No es cierto que el sector náutico no esté sufriendo las consecuencias de la crisis del Covid-19; tampoco lo es que la situación se pueda comparar con la de otros sectores como el turismo o la oferta complementaria, que han cerrado la peor temporada de su historia y, lo más preocupante, no saben todavía a qué atenerse.
Las cosas pueden seguir yendo mal y no parece que la vacuna vaya a estar lista a corto plazo ni que, cuando por fin llegue, signifique el final inmediato de la pandemia. Ya nadie habla de recuperación en «V» y es imposible saber a ciencia cierta cuando se retomará la normalidad sobre la que se sustenta nuestro modelo económico. Me refiero a la vieja, a la de antes.
Como decía, la náutica ha sufrido menos, pero no cabe descartar que el mantenimiento de una cierta actividad sea producto de la inercia. Los clubes náuticos y marítimos, según la encuesta que publicamos este mes en el suplemento Club de Noticias, estiman la caída del tránsito en torno al 40-45%, aunque de momento mantienen sus ingresos por los amarres de base. Las cifras deben ser similares en las marinas, donde la oferta de restauración tiene más peso y, por consiguiente, las pérdidas podrían ser superiores.
Es decir, que los puertos deportivos salvan los trastos gracias a sus amarristas. Si la crisis se alarga en el tiempo (como ocurrió en 2008-2012), es seguro que la morosidad empezará aflorar y que los puertos deportivos y recreativos necesitarán oxígeno para superar el temporal. Es algo que se puede prever fácilmente. Las autoridades portuarias, ya sean estatales o autonómicas, deberían plantearse la posibilidad de reducir los cánones para incentivar la actividad económica, pero ya sabemos que no será así.

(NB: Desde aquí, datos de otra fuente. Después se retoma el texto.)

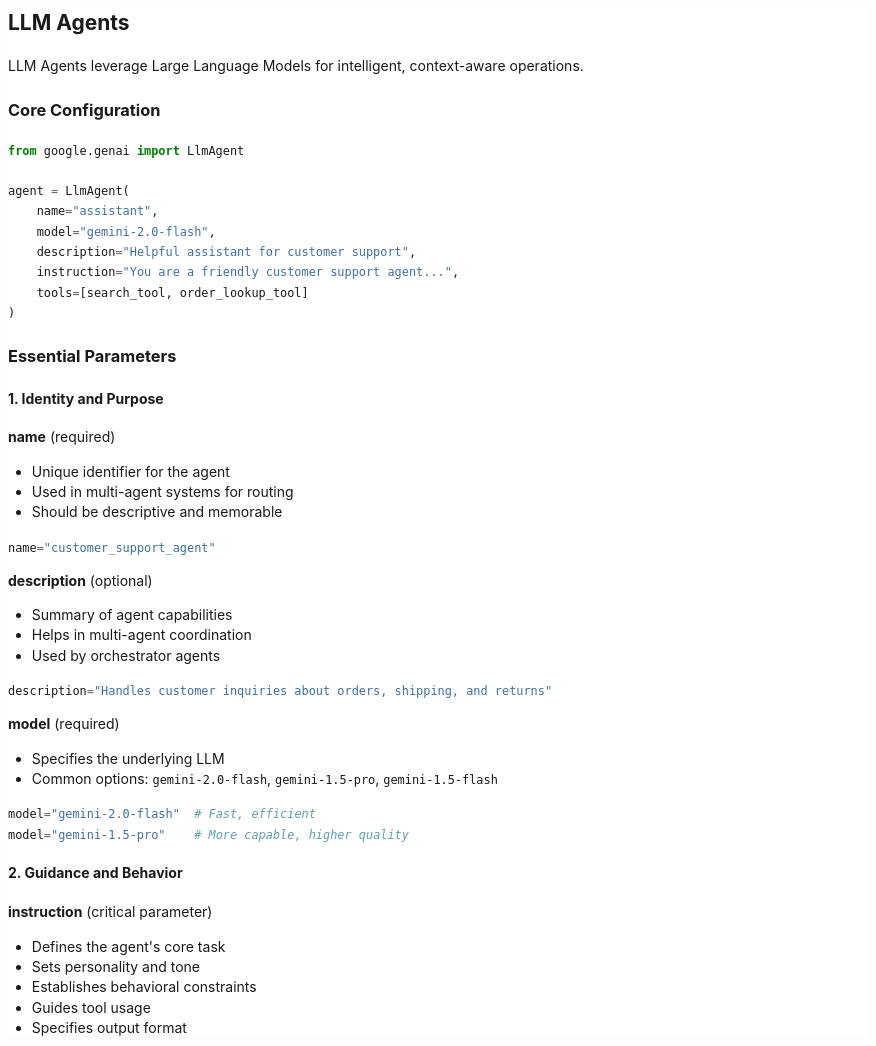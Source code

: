 ## LLM Agents

LLM Agents leverage Large Language Models for intelligent, context-aware operations.

### Core Configuration

```python
from google.genai import LlmAgent

agent = LlmAgent(
    name="assistant",
    model="gemini-2.0-flash",
    description="Helpful assistant for customer support",
    instruction="You are a friendly customer support agent...",
    tools=[search_tool, order_lookup_tool]
)
```

### Essential Parameters

#### 1. Identity and Purpose

**name** (required)
- Unique identifier for the agent
- Used in multi-agent systems for routing
- Should be descriptive and memorable

```python
name="customer_support_agent"
```

**description** (optional)
- Summary of agent capabilities
- Helps in multi-agent coordination
- Used by orchestrator agents

```python
description="Handles customer inquiries about orders, shipping, and returns"
```

**model** (required)
- Specifies the underlying LLM
- Common options: `gemini-2.0-flash`, `gemini-1.5-pro`, `gemini-1.5-flash`

```python
model="gemini-2.0-flash"  # Fast, efficient
model="gemini-1.5-pro"    # More capable, higher quality
```

#### 2. Guidance and Behavior

**instruction** (critical parameter)
- Defines the agent's core task
- Sets personality and tone
- Establishes behavioral constraints
- Guides tool usage
- Specifies output format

Una cosa es decir que el sector náutico es estratégico, como hacen todos los políticos, y otra cosa muy distinta es creerlo. Baste recordar que los ingresos de los cánones del año pasado se utilizaron para tapar el agujero de los Servicios Ferroviarios de Mallorca (SFM), en lugar de reinvertirse en los propios puertos autonómicos o en incentivar el acceso al mar.
La excusa para no ayudar nunca al sector náutico se basa en dos aspectos. Por un lado están los prejuicios ideológicos, contra los que es imposible luchar en estos tiempos de trazo grueso. Por otro, la creencia de que «funciona bien», aun cuando pierde casi la mitad de sus ingresos por tránsito (puertos) o sufre caídas cercanas al 35% en la actividad de reparación y mantenimiento de yates. Esa sensación de invulnerabilidad de la náutica es la que hace que nuestros políticos no tengan mejor ocurrencia que instaurar un «tasazo» por trabajar en los puertos del Estado en plena pandemia, no quieran ni oír hablar de rebajar los cánones o no den rápida respuesta a una demanda tan lógica como permitir que barcos en leasing puedan disfrutar de un amarre de gestión directa y, de paso, fomentar la compra de embarcaciones y la renovación de la flota. En definitiva, estimular un sector que, por fortuna, está vivo.
No es que la náutica no requiera apoyo porque ha sobrevivido a lo peor de la crisis del Covid-19 (si es que ya ha pasado, que lo dudo), sino todo lo contrario. Es el momento de apostar por ella como nunca antes se ha hecho, con incentivos, para que sea el nuevo motor de la economía balear. Ojalá alguien con poder vea esta oportunidad.